▶ TASK TO COMPLETE: Could you write out the line containing "### paramProxy()" and all the lines below it in the data, exactly, through the final one and nothing else?

Saved data entries
---+---
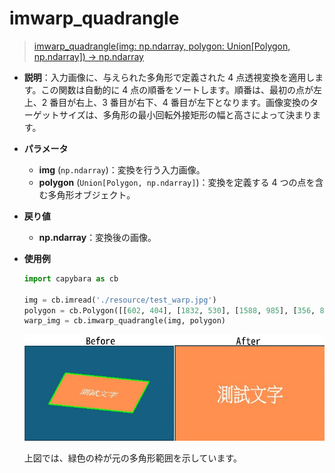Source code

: # imwarp_quadrangle

> [imwarp_quadrangle(img: np.ndarray, polygon: Union[Polygon, np.ndarray]) -> np.ndarray](https://github.com/DocsaidLab/Capybara/blob/975d62fba4f76db59e715c220f7a2af5ad8d050e/capybara/vision/geometric.py#L155)

- **説明**：入力画像に、与えられた多角形で定義された 4 点透視変換を適用します。この関数は自動的に 4 点の順番をソートします。順番は、最初の点が左上、2 番目が右上、3 番目が右下、4 番目が左下となります。画像変換のターゲットサイズは、多角形の最小回転外接矩形の幅と高さによって決まります。

- **パラメータ**

  - **img** (`np.ndarray`)：変換を行う入力画像。
  - **polygon** (`Union[Polygon, np.ndarray]`)：変換を定義する 4 つの点を含む多角形オブジェクト。

- **戻り値**

  - **np.ndarray**：変換後の画像。

- **使用例**

  ```python
  import capybara as cb

  img = cb.imread('./resource/test_warp.jpg')
  polygon = cb.Polygon([[602, 404], [1832, 530], [1588, 985], [356, 860]])
  warp_img = cb.imwarp_quadrangle(img, polygon)
  ```

  ![imwarp_quadrangle](./resource/test_imwarp_quadrangle.jpg)

  上図では、緑色の枠が元の多角形範囲を示しています。
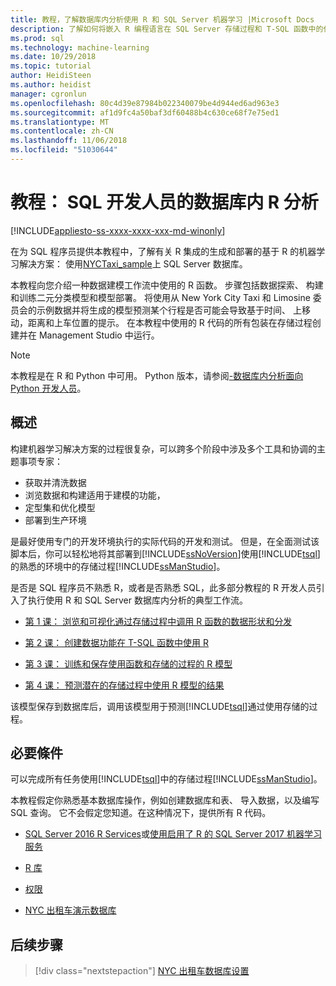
 ```yaml
---
title: 教程，了解数据库内分析使用 R 和 SQL Server 机器学习 |Microsoft Docs
description: 了解如何将嵌入 R 编程语言在 SQL Server 存储过程和 T-SQL 函数中的代码。
ms.prod: sql
ms.technology: machine-learning
ms.date: 10/29/2018
ms.topic: tutorial
author: HeidiSteen
ms.author: heidist
manager: cgronlun
ms.openlocfilehash: 80c4d39e87984b022340079be4d944ed6ad963e3
ms.sourcegitcommit: af1d9fc4a50baf3df60488b4c630ce68f7e75ed1
ms.translationtype: MT
ms.contentlocale: zh-CN
ms.lasthandoff: 11/06/2018
ms.locfileid: "51030644"
---
```

# <a name="tutorial-in-database-r-analytics-for-sql-developers"></a>教程： SQL 开发人员的数据库内 R 分析
[!INCLUDE[appliesto-ss-xxxx-xxxx-xxx-md-winonly](../../includes/appliesto-ss-xxxx-xxxx-xxx-md-winonly.md)]

在为 SQL 程序员提供本教程中，了解有关 R 集成的生成和部署的基于 R 的机器学习解决方案： 使用[NYCTaxi_sample](demo-data-nyctaxi-in-sql.md)上 SQL Server 数据库。 

本教程向您介绍一种数据建模工作流中使用的 R 函数。 步骤包括数据探索、 构建和训练二元分类模型和模型部署。 将使用从 New York City Taxi 和 Limosine 委员会的示例数据并将生成的模型预测某个行程是否可能会导致基于时间、 上移动，距离和上车位置的提示。 在本教程中使用的 R 代码的所有包装在存储过程创建并在 Management Studio 中运行。


> [!NOTE]
> 
> 本教程是在 R 和 Python 中可用。 Python 版本，请参阅[-数据库内分析面向 Python 开发人员](../tutorials/sqldev-in-database-python-for-sql-developers.md)。

## <a name="overview"></a>概述

构建机器学习解决方案的过程很复杂，可以跨多个阶段中涉及多个工具和协调的主题事项专家：

+ 获取并清洗数据
+ 浏览数据和构建适用于建模的功能，
+ 定型集和优化模型
+ 部署到生产环境

是最好使用专门的开发环境执行的实际代码的开发和测试。 但是，在全面测试该脚本后，你可以轻松地将其部署到[!INCLUDE[ssNoVersion](../../includes/ssnoversion-md.md)]使用[!INCLUDE[tsql](../../includes/tsql-md.md)]的熟悉的环境中的存储过程[!INCLUDE[ssManStudio](../../includes/ssmanstudio-md.md)]。

是否是 SQL 程序员不熟悉 R，或者是否熟悉 SQL，此多部分教程的 R 开发人员引入了执行使用 R 和 SQL Server 数据库内分析的典型工作流。 

- [第 1 课： 浏览和可视化通过存储过程中调用 R 函数的数据形状和分发](../tutorials/sqldev-explore-and-visualize-the-data.md)

- [第 2 课： 创建数据功能在 T-SQL 函数中使用 R](sqldev-create-data-features-using-t-sql.md)
  
- [第 3 课： 训练和保存使用函数和存储的过程的 R 模型](sqldev-train-and-save-a-model-using-t-sql.md)
  
- [第 4 课： 预测潜在的存储过程中使用 R 模型的结果](../tutorials/sqldev-operationalize-the-model.md)

该模型保存到数据库后，调用该模型用于预测[!INCLUDE[tsql](../../includes/tsql-md.md)]通过使用存储的过程。

## <a name="prerequisites"></a>必要條件

可以完成所有任务使用[!INCLUDE[tsql](../../includes/tsql-md.md)]中的存储过程[!INCLUDE[ssManStudio](../../includes/ssmanstudio-md.md)]。

本教程假定你熟悉基本数据库操作，例如创建数据库和表、 导入数据，以及编写 SQL 查询。 它不会假定您知道。在这种情况下，提供所有 R 代码。 

+ [SQL Server 2016 R Services](../install/sql-r-services-windows-install.md#verify-installation)或[使用启用了 R 的 SQL Server 2017 机器学习服务](../install/sql-machine-learning-services-windows-install.md#verify-installation)

+ [R 库](../r/determine-which-packages-are-installed-on-sql-server.md#get-the-r-library-location)

+ [权限](../security/user-permission.md)

+ [NYC 出租车演示数据库](demo-data-nyctaxi-in-sql.md)


## <a name="next-steps"></a>后续步骤

> [!div class="nextstepaction"]
> [NYC 出租车数据库设置](demo-data-nyctaxi-in-sql.md)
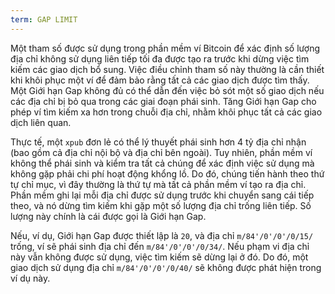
 ```yaml
---
term: GAP LIMIT
---
```


Một tham số được sử dụng trong phần mềm ví Bitcoin để xác định số lượng địa chỉ không sử dụng liên tiếp tối đa được tạo ra trước khi dừng việc tìm kiếm các giao dịch bổ sung. Việc điều chỉnh tham số này thường là cần thiết khi khôi phục một ví để đảm bảo rằng tất cả các giao dịch được tìm thấy. Một Giới hạn Gap không đủ có thể dẫn đến việc bỏ sót một số giao dịch nếu các địa chỉ bị bỏ qua trong các giai đoạn phái sinh. Tăng Giới hạn Gap cho phép ví tìm kiếm xa hơn trong chuỗi địa chỉ, nhằm khôi phục tất cả các giao dịch liên quan.

Thực tế, một `xpub` đơn lẻ có thể lý thuyết phái sinh hơn 4 tỷ địa chỉ nhận (bao gồm cả địa chỉ nội bộ và địa chỉ bên ngoài). Tuy nhiên, phần mềm ví không thể phái sinh và kiểm tra tất cả chúng để xác định việc sử dụng mà không gặp phải chi phí hoạt động khổng lồ. Do đó, chúng tiến hành theo thứ tự chỉ mục, vì đây thường là thứ tự mà tất cả phần mềm ví tạo ra địa chỉ. Phần mềm ghi lại mỗi địa chỉ được sử dụng trước khi chuyển sang cái tiếp theo, và nó dừng tìm kiếm khi gặp một số lượng địa chỉ trống liên tiếp. Số lượng này chính là cái được gọi là Giới hạn Gap.

Nếu, ví dụ, Giới hạn Gap được thiết lập là `20`, và địa chỉ `m/84'/0'/0'/0/15/` trống, ví sẽ phái sinh địa chỉ đến `m/84'/0'/0'/0/34/`. Nếu phạm vi địa chỉ này vẫn không được sử dụng, việc tìm kiếm sẽ dừng lại ở đó. Do đó, một giao dịch sử dụng địa chỉ `m/84'/0'/0'/0/40/` sẽ không được phát hiện trong ví dụ này.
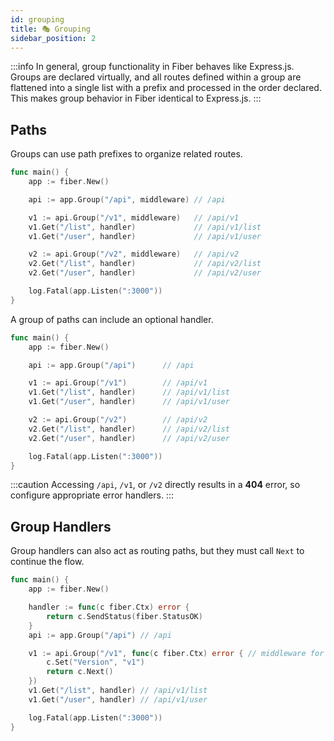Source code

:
 ```yaml
---
id: grouping
title: 🎭 Grouping
sidebar_position: 2
---
```


:::info
In general, group functionality in Fiber behaves like Express.js. Groups are declared virtually, and all routes defined within a group are flattened into a single list with a prefix and processed in the order declared. This makes group behavior in Fiber identical to Express.js.
:::

## Paths

Groups can use path prefixes to organize related routes.

```go
func main() {
    app := fiber.New()

    api := app.Group("/api", middleware) // /api

    v1 := api.Group("/v1", middleware)   // /api/v1
    v1.Get("/list", handler)             // /api/v1/list
    v1.Get("/user", handler)             // /api/v1/user

    v2 := api.Group("/v2", middleware)   // /api/v2
    v2.Get("/list", handler)             // /api/v2/list
    v2.Get("/user", handler)             // /api/v2/user

    log.Fatal(app.Listen(":3000"))
}
```

A group of paths can include an optional handler.

```go
func main() {
    app := fiber.New()

    api := app.Group("/api")      // /api

    v1 := api.Group("/v1")        // /api/v1
    v1.Get("/list", handler)      // /api/v1/list
    v1.Get("/user", handler)      // /api/v1/user

    v2 := api.Group("/v2")        // /api/v2
    v2.Get("/list", handler)      // /api/v2/list
    v2.Get("/user", handler)      // /api/v2/user

    log.Fatal(app.Listen(":3000"))
}
```

:::caution
Accessing `/api`, `/v1`, or `/v2` directly results in a **404** error, so configure appropriate error handlers.
:::

## Group Handlers

Group handlers can also act as routing paths, but they must call `Next` to continue the flow.

```go
func main() {
    app := fiber.New()

    handler := func(c fiber.Ctx) error {
        return c.SendStatus(fiber.StatusOK)
    }
    api := app.Group("/api") // /api

    v1 := api.Group("/v1", func(c fiber.Ctx) error { // middleware for /api/v1
        c.Set("Version", "v1")
        return c.Next()
    })
    v1.Get("/list", handler) // /api/v1/list
    v1.Get("/user", handler) // /api/v1/user

    log.Fatal(app.Listen(":3000"))
}
```
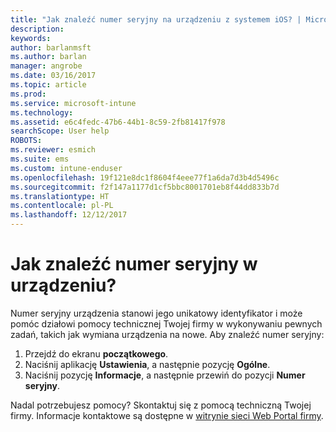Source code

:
 ```yaml
---
title: "Jak znaleźć numer seryjny na urządzeniu z systemem iOS? | Microsoft Docs"
description: 
keywords: 
author: barlanmsft
ms.author: barlan
manager: angrobe
ms.date: 03/16/2017
ms.topic: article
ms.prod: 
ms.service: microsoft-intune
ms.technology: 
ms.assetid: e6c4fedc-47b6-44b1-8c59-2fb81417f978
searchScope: User help
ROBOTS: 
ms.reviewer: esmich
ms.suite: ems
ms.custom: intune-enduser
ms.openlocfilehash: 19f121e8dc1f8604f4eee77f1a6da7d3b4d5496c
ms.sourcegitcommit: f2f147a1177d1cf5bbc8001701eb8f44dd833b7d
ms.translationtype: HT
ms.contentlocale: pl-PL
ms.lasthandoff: 12/12/2017
---
```

# <a name="how-do-i-find-the-serial-number-on-my-device"></a>Jak znaleźć numer seryjny w urządzeniu?

Numer seryjny urządzenia stanowi jego unikatowy identyfikator i może pomóc działowi pomocy technicznej Twojej firmy w wykonywaniu pewnych zadań, takich jak wymiana urządzenia na nowe. Aby znaleźć numer seryjny:

1. Przejdź do ekranu __początkowego__.
2. Naciśnij aplikację __Ustawienia__, a następnie pozycję __Ogólne__.
3. Naciśnij pozycję __Informacje__, a następnie przewiń do pozycji __Numer seryjny__.

Nadal potrzebujesz pomocy? Skontaktuj się z pomocą techniczną Twojej firmy. Informacje kontaktowe są dostępne w [witrynie sieci Web Portal firmy](https://portal.manage.microsoft.com#HelpDeskDialog).
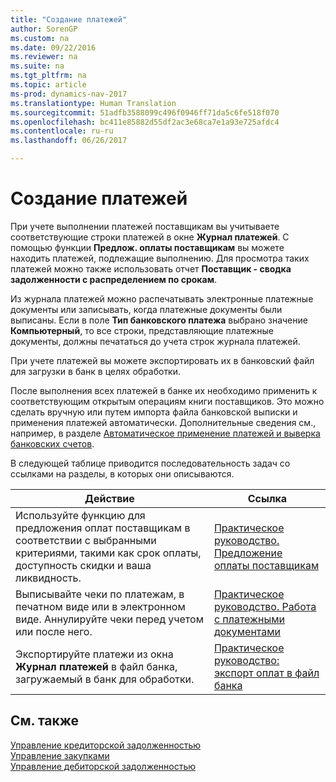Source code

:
 ```yaml
---
title: "Создание платежей"
author: SorenGP
ms.custom: na
ms.date: 09/22/2016
ms.reviewer: na
ms.suite: na
ms.tgt_pltfrm: na
ms.topic: article
ms-prod: dynamics-nav-2017
ms.translationtype: Human Translation
ms.sourcegitcommit: 51adfb3588099c496f0946ff71da5c6fe518f070
ms.openlocfilehash: bc411e85882d55df2ac3e68ca7e1a93e725afdc4
ms.contentlocale: ru-ru
ms.lasthandoff: 06/26/2017

---
```


# <a name="make-payments"></a>Создание платежей
При учете выполнении платежей поставщикам вы учитываете соответствующие строки платежей в окне **Журнал платежей**. С помощью функции **Предлож. оплаты поставщикам** вы можете находить платежей, подлежащие выполнению. Для просмотра таких платежей можно также использовать отчет **Поставщик - сводка задолженности с распределением по срокам**.

Из журнала платежей можно распечатывать электронные платежные документы или записывать, когда платежные документы были выписаны. Если в поле **Тип банковского платежа** выбрано значение **Компьютерный**, то все строки, представляющие платежные документы, должны печататься до учета строк журнала платежей.

При учете платежей вы можете экспортировать их в банковский файл для загрузки в банк в целях обработки.

После выполнения всех платежей в банке их необходимо применить к соответствующим открытым операциям книги поставщиков. Это можно сделать вручную или путем импорта файла банковской выписки и применения платежей автоматически. Дополнительные сведения см., например, в разделе [Автоматическое применение платежей и выверка банковских счетов](receivables-apply-payments-auto-reconcile-bank-accounts.md).

В следующей таблице приводится последовательность задач со ссылками на разделы, в которых они описываются.

|Действие |Ссылка |
|---|----|
|Используйте функцию для предложения оплат поставщикам в соответствии с выбранными критериями, такими как срок оплаты, доступность скидки и ваша ликвидность.|[Практическое руководство. Предложение оплаты поставщикам](payables-how-suggest-vendor-payments.md)|
|Выписывайте чеки по платежам, в печатном виде или в электронном виде. Аннулируйте чеки перед учетом или после него.|[Практическое руководство. Работа с платежными документами](payables-how-work-checks.md)|
|Экспортируйте платежи из окна **Журнал платежей** в файл банка, загружаемый в банк для обработки.|[Практическое руководство: экспорт оплат в файл банка](payables-how-export-payments-bank-file.md)|

## <a name="see-also"></a>См. также
[Управление кредиторской задолженностью](payables-manage-payables.md)  
[Управление закупками](purchasing-manage-purchasing.md)  
[Управление дебиторской задолженностью](receivables-manage-receivables.md)

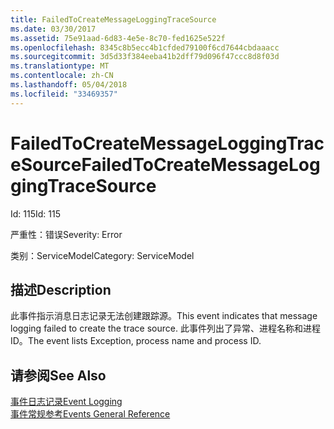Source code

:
 ```yaml
---
title: FailedToCreateMessageLoggingTraceSource
ms.date: 03/30/2017
ms.assetid: 75e91aad-6d83-4e5e-8c70-fed1625e522f
ms.openlocfilehash: 8345c8b5ecc4b1cfded79100f6cd7644cbdaaacc
ms.sourcegitcommit: 3d5d33f384eeba41b2dff79d096f47ccc8d8f03d
ms.translationtype: MT
ms.contentlocale: zh-CN
ms.lasthandoff: 05/04/2018
ms.locfileid: "33469357"
---
```

# <a name="failedtocreatemessageloggingtracesource"></a><span data-ttu-id="0fad2-102">FailedToCreateMessageLoggingTraceSource</span><span class="sxs-lookup"><span data-stu-id="0fad2-102">FailedToCreateMessageLoggingTraceSource</span></span>
<span data-ttu-id="0fad2-103">Id: 115</span><span class="sxs-lookup"><span data-stu-id="0fad2-103">Id: 115</span></span>  
  
 <span data-ttu-id="0fad2-104">严重性：错误</span><span class="sxs-lookup"><span data-stu-id="0fad2-104">Severity: Error</span></span>  
  
 <span data-ttu-id="0fad2-105">类别：ServiceModel</span><span class="sxs-lookup"><span data-stu-id="0fad2-105">Category: ServiceModel</span></span>  
  
## <a name="description"></a><span data-ttu-id="0fad2-106">描述</span><span class="sxs-lookup"><span data-stu-id="0fad2-106">Description</span></span>  
 <span data-ttu-id="0fad2-107">此事件指示消息日志记录无法创建跟踪源。</span><span class="sxs-lookup"><span data-stu-id="0fad2-107">This event indicates that message logging failed to create the trace source.</span></span> <span data-ttu-id="0fad2-108">此事件列出了异常、进程名称和进程 ID。</span><span class="sxs-lookup"><span data-stu-id="0fad2-108">The event lists Exception, process name and process ID.</span></span>  
  
## <a name="see-also"></a><span data-ttu-id="0fad2-109">请参阅</span><span class="sxs-lookup"><span data-stu-id="0fad2-109">See Also</span></span>  
 [<span data-ttu-id="0fad2-110">事件日志记录</span><span class="sxs-lookup"><span data-stu-id="0fad2-110">Event Logging</span></span>](../../../../../docs/framework/wcf/diagnostics/event-logging/index.md)  
 [<span data-ttu-id="0fad2-111">事件常规参考</span><span class="sxs-lookup"><span data-stu-id="0fad2-111">Events General Reference</span></span>](../../../../../docs/framework/wcf/diagnostics/event-logging/events-general-reference.md)
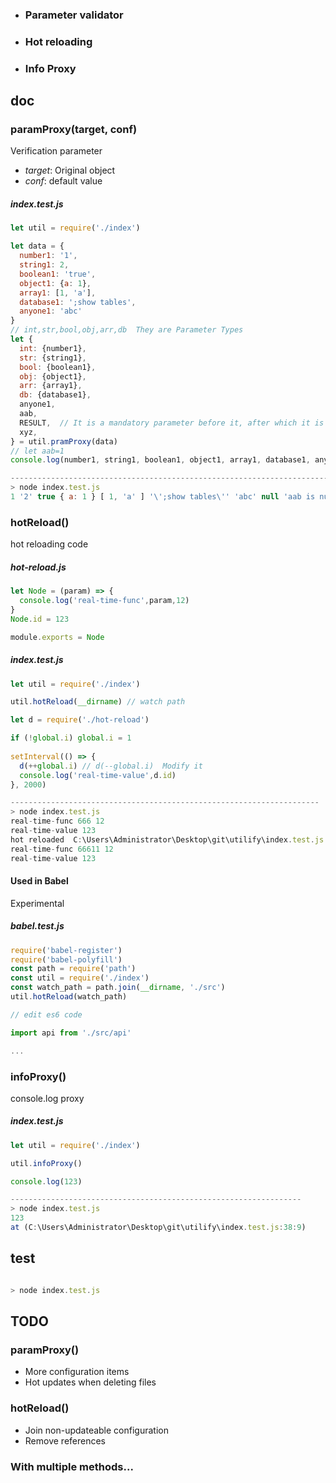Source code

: 

 * ### Parameter validator
 * ### Hot reloading
 * ### Info Proxy


## doc


### paramProxy(target, conf)

Verification parameter
* *target*: Original object
* *conf*: default value
##### *index.test.js*
```javascript
let util = require('./index')

let data = {
  number1: '1',
  string1: 2,
  boolean1: 'true',
  object1: {a: 1},
  array1: [1, 'a'],
  database1: ';show tables',
  anyone1: 'abc'
}
// int,str,bool,obj,arr,db  They are Parameter Types
let {
  int: {number1},
  str: {string1},
  bool: {boolean1},
  obj: {object1},
  arr: {array1},
  db: {database1},
  anyone1,
  aab,
  RESULT,  // It is a mandatory parameter before it, after which it is an optional parameter
  xyz,
} = util.pramProxy(data)
// let aab=1
console.log(number1, string1, boolean1, object1, array1, database1, anyone1, aab, RESULT, xyz)

----------------------------------------------------------------------------------------------
> node index.test.js
1 '2' true { a: 1 } [ 1, 'a' ] '\';show tables\'' 'abc' null 'aab is null or TYPE err' null 
```

### hotReload()
hot reloading code

##### *hot-reload.js*
```javascript
let Node = (param) => {
  console.log('real-time-func',param,12)
}
Node.id = 123

module.exports = Node
```
##### *index.test.js*
```javascript
let util = require('./index')

util.hotReload(__dirname) // watch path

let d = require('./hot-reload')

if (!global.i) global.i = 1
 
setInterval(() => {
  d(++global.i) // d(--global.i)  Modify it  
  console.log('real-time-value',d.id)
}, 2000)

---------------------------------------------------------------------
> node index.test.js
real-time-func 666 12
real-time-value 123
hot reloaded  C:\Users\Administrator\Desktop\git\utilify\index.test.js
real-time-func 66611 12
real-time-value 123

```
#### Used in Babel

Experimental

##### *babel.test.js*

```javascript
require('babel-register')
require('babel-polyfill')
const path = require('path')
const util = require('./index')
const watch_path = path.join(__dirname, './src')
util.hotReload(watch_path)

// edit es6 code

import api from './src/api'

...

```


### infoProxy()
console.log proxy


##### *index.test.js*
```javascript
let util = require('./index')

util.infoProxy()

console.log(123)

-----------------------------------------------------------------
> node index.test.js
123
at (C:\Users\Administrator\Desktop\git\utilify\index.test.js:38:9)
```


## test

 ```javascript

 > node index.test.js

 ```
 ## TODO

### paramProxy()

* More configuration items
* Hot updates when deleting files


### hotReload()

* Join non-updateable configuration
* Remove references

### With multiple methods...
---+---
▶ RESPONSE TO THE TASK:
### paramProxy()

* More configuration items
* Hot updates when deleting files


### hotReload()

* Join non-updateable configuration
* Remove references

### With multiple methods...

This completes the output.